(Directions): What is needed here is an exact printout of the data, with no pictures included.

Records shown below:

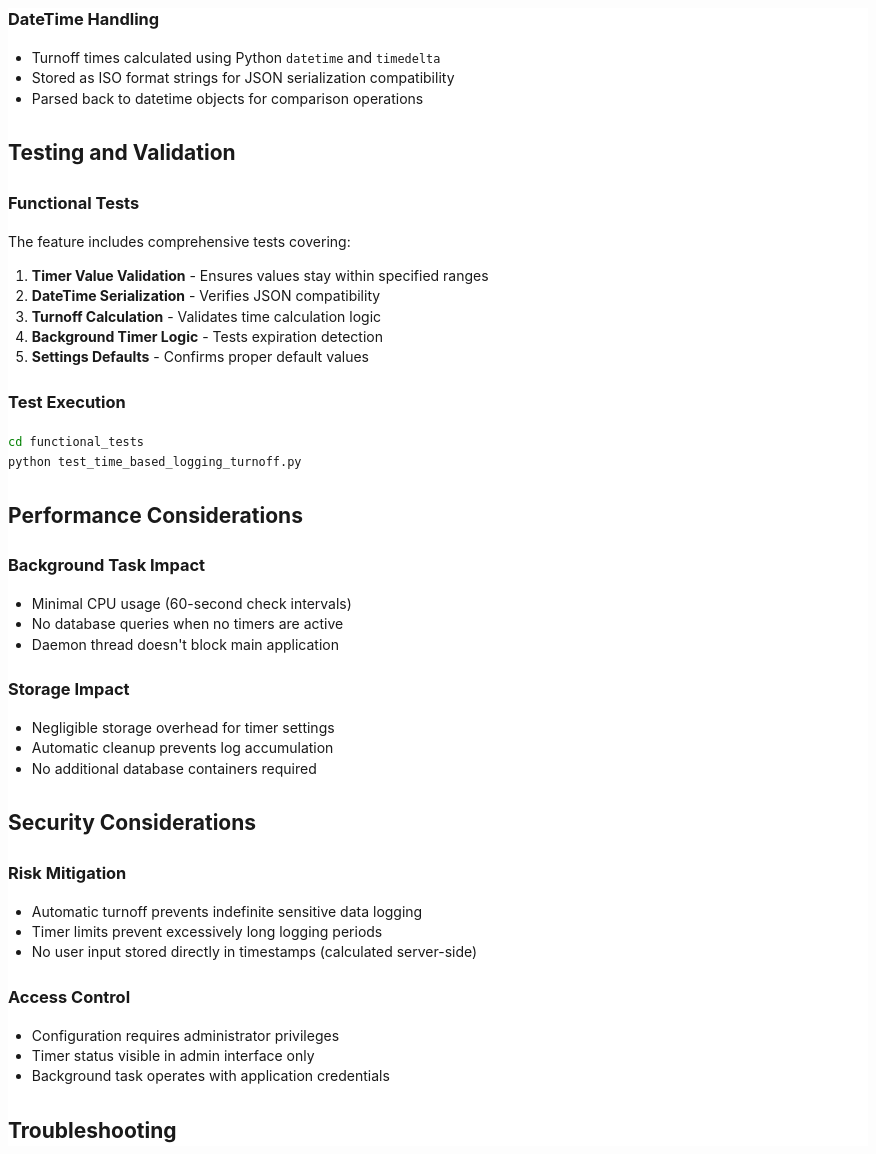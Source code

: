 ### DateTime Handling

- Turnoff times calculated using Python `datetime` and `timedelta`
- Stored as ISO format strings for JSON serialization compatibility
- Parsed back to datetime objects for comparison operations

## Testing and Validation

### Functional Tests

The feature includes comprehensive tests covering:

1. **Timer Value Validation** - Ensures values stay within specified ranges
2. **DateTime Serialization** - Verifies JSON compatibility
3. **Turnoff Calculation** - Validates time calculation logic
4. **Background Timer Logic** - Tests expiration detection
5. **Settings Defaults** - Confirms proper default values

### Test Execution

```bash
cd functional_tests
python test_time_based_logging_turnoff.py
```

## Performance Considerations

### Background Task Impact
- Minimal CPU usage (60-second check intervals)
- No database queries when no timers are active
- Daemon thread doesn't block main application

### Storage Impact
- Negligible storage overhead for timer settings
- Automatic cleanup prevents log accumulation
- No additional database containers required

## Security Considerations

### Risk Mitigation
- Automatic turnoff prevents indefinite sensitive data logging
- Timer limits prevent excessively long logging periods
- No user input stored directly in timestamps (calculated server-side)

### Access Control
- Configuration requires administrator privileges
- Timer status visible in admin interface only
- Background task operates with application credentials

## Troubleshooting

End of Records shown.

(Answer):
Source code

: ### DateTime Handling

- Turnoff times calculated using Python `datetime` and `timedelta`
- Stored as ISO format strings for JSON serialization compatibility
- Parsed back to datetime objects for comparison operations

## Testing and Validation

### Functional Tests

The feature includes comprehensive tests covering:

1. **Timer Value Validation** - Ensures values stay within specified ranges
2. **DateTime Serialization** - Verifies JSON compatibility
3. **Turnoff Calculation** - Validates time calculation logic
4. **Background Timer Logic** - Tests expiration detection
5. **Settings Defaults** - Confirms proper default values

### Test Execution

```bash
cd functional_tests
python test_time_based_logging_turnoff.py
```

## Performance Considerations

### Background Task Impact
- Minimal CPU usage (60-second check intervals)
- No database queries when no timers are active
- Daemon thread doesn't block main application

### Storage Impact
- Negligible storage overhead for timer settings
- Automatic cleanup prevents log accumulation
- No additional database containers required

## Security Considerations

### Risk Mitigation
- Automatic turnoff prevents indefinite sensitive data logging
- Timer limits prevent excessively long logging periods
- No user input stored directly in timestamps (calculated server-side)

### Access Control
- Configuration requires administrator privileges
- Timer status visible in admin interface only
- Background task operates with application credentials

## Troubleshooting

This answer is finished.